La décroissance détruira des emplois non-essentiels, remplacés par de nouveaux (ou d’anciens métiers) jusqu’alors en tension ou confiés des machines : réparateur low tech, ouvrier dans une recyclerie, charpentier, maraîcher dans la bio, commerçant, gestionnaire de micro-crédits en monnaie locale, agro-écologiste, designer en permaculture, soin des bêtes, journaliste, métiers de l’humain (soignant, enseignant…), couturier(e), gardien de la paix, médiateur des conflits, gardiens des biens communs (eau, forêt, sol…), boulanger avec four à bois, maçon en terre-paille, chaumier…

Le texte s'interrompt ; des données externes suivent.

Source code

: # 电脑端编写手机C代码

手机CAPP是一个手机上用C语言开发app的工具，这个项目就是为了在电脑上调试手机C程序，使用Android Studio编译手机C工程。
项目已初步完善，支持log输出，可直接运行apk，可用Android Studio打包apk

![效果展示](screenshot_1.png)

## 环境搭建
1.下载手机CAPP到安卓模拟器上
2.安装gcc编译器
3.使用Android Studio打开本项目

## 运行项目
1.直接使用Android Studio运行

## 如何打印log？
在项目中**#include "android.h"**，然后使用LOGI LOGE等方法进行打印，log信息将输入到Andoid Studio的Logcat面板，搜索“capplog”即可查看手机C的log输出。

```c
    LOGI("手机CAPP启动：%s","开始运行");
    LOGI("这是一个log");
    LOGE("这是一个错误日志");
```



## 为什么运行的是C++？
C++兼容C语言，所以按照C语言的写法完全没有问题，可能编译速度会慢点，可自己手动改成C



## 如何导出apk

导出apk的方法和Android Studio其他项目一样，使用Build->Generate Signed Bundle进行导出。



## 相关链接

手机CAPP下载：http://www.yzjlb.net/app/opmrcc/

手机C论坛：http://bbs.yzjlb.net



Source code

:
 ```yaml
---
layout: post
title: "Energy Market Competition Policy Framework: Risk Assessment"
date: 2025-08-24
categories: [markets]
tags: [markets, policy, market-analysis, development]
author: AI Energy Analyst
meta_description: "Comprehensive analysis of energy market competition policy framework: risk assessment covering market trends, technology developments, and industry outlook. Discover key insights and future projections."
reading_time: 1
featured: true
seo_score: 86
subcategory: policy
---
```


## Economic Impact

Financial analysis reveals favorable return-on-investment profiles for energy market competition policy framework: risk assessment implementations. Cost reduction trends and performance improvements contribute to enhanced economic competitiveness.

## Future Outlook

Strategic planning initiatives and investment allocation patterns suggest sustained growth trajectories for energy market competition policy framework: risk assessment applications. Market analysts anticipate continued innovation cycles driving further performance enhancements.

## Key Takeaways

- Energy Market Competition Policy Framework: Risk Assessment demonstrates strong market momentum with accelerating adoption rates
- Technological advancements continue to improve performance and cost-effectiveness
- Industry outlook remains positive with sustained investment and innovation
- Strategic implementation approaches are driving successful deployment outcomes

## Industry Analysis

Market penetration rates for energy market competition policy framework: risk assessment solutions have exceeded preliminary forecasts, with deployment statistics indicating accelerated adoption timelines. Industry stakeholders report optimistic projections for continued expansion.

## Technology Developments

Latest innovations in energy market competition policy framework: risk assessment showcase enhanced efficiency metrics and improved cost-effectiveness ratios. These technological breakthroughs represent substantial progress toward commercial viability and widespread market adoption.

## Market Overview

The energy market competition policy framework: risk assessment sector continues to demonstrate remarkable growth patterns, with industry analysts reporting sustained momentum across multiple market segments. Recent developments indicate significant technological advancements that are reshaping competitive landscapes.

Évidemment, nous gagnerons collectivement moins d’argent. Cependant, cette « perte de pouvoir d’achat » ne sera pas douloureuse, puisque nous aurons fortement réduit notre consommation. Ici, la principale préoccupation sera le financement du logement (achat, loyers, entretiens). Déjà, des solutions de logement alternatif existent : auto-construction, tiny-houses, réemploi, SCI communautaires, colocations-écologiques, éco-hameaux… qui permettent de réduire le coût du logement (voire de le diviser par 10 !).

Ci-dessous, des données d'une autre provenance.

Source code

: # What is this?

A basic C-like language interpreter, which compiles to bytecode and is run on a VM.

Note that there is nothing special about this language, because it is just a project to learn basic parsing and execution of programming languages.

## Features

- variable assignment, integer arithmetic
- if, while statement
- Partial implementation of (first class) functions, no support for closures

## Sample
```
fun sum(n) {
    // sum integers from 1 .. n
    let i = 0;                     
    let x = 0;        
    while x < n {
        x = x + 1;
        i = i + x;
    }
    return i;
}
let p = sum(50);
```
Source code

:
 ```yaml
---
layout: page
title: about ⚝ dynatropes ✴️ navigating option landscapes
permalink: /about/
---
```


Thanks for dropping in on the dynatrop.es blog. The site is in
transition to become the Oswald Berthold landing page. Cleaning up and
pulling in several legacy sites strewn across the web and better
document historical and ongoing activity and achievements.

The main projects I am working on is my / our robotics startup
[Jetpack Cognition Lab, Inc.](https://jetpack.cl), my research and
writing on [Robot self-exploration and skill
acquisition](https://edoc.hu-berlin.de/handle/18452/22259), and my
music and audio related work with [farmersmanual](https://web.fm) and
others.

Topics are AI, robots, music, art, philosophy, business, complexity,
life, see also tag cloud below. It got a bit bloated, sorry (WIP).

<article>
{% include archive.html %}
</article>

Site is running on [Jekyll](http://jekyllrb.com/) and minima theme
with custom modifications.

Enfin, l’entrée dans la décroissance suppose un changement radical d’organisation du temps de travail, fortement réduite pour permettre aux familles de s’occuper de leur jardin et d’y cultiver l’essentiel de leur alimentation. Selon les saisons, jusqu’à la moitié du temps de travail d’une journée pourra être consacrée au jardin partagé, jardinage chez soi, sous la supervision et avec l’aide d’agro-écologistes professionnels employés par la collectivité.

Sortir de la croissance est possible

L’économiste Éloi Laurent définit la décroissance comme une « transition du bien-être ».

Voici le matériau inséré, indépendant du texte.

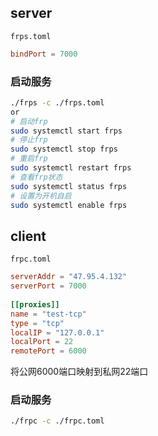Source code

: 
## server

`frps.toml`
```toml
bindPort = 7000
```

### 启动服务

```bash
./frps -c ./frps.toml
or
# 启动frp
sudo systemctl start frps
# 停止frp
sudo systemctl stop frps
# 重启frp
sudo systemctl restart frps
# 查看frp状态
sudo systemctl status frps
# 设置为开机自启
sudo systemctl enable frps

```


## client


`frpc.toml`
```toml
serverAddr = "47.95.4.132"  
serverPort = 7000  
  
[[proxies]]  
name = "test-tcp"  
type = "tcp"  
localIP = "127.0.0.1"  
localPort = 22  
remotePort = 6000
```
将公网6000端口映射到私网22端口

### 启动服务

```bash
./frpc -c ./frpc.toml
```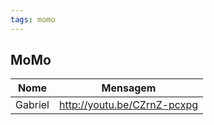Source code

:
```yaml
---
tags: momo
---
```


## MoMo

| Nome    | Mensagem                                                   |
| ------- | ---------------------------------------------------------- |
| Gabriel | <http://youtu.be/CZrnZ-pcxpg>                              |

Il explique que des alternatives au PIB existent déjà. Il s’intéresse notamment à l’indicateur de vie longue, heureuse et soutenable dont je vous parlais il y a peu.

Ensuite, il explique que l’on peut sortir de la croissance sans sortir du capitalisme (il cite le Japon, la Finlande et l’Islande), tout comme on peut sortir du capitalisme sans sortir du dogme de la croissance, comme l’a fait l’URSS. Ça vaut mieux éviter.

Enfin, il montre que de nouvelles pratiques sont possibles, comme la « budgétisation environnementale » menée en Islande, ou les « budgets du bien-être » écossais.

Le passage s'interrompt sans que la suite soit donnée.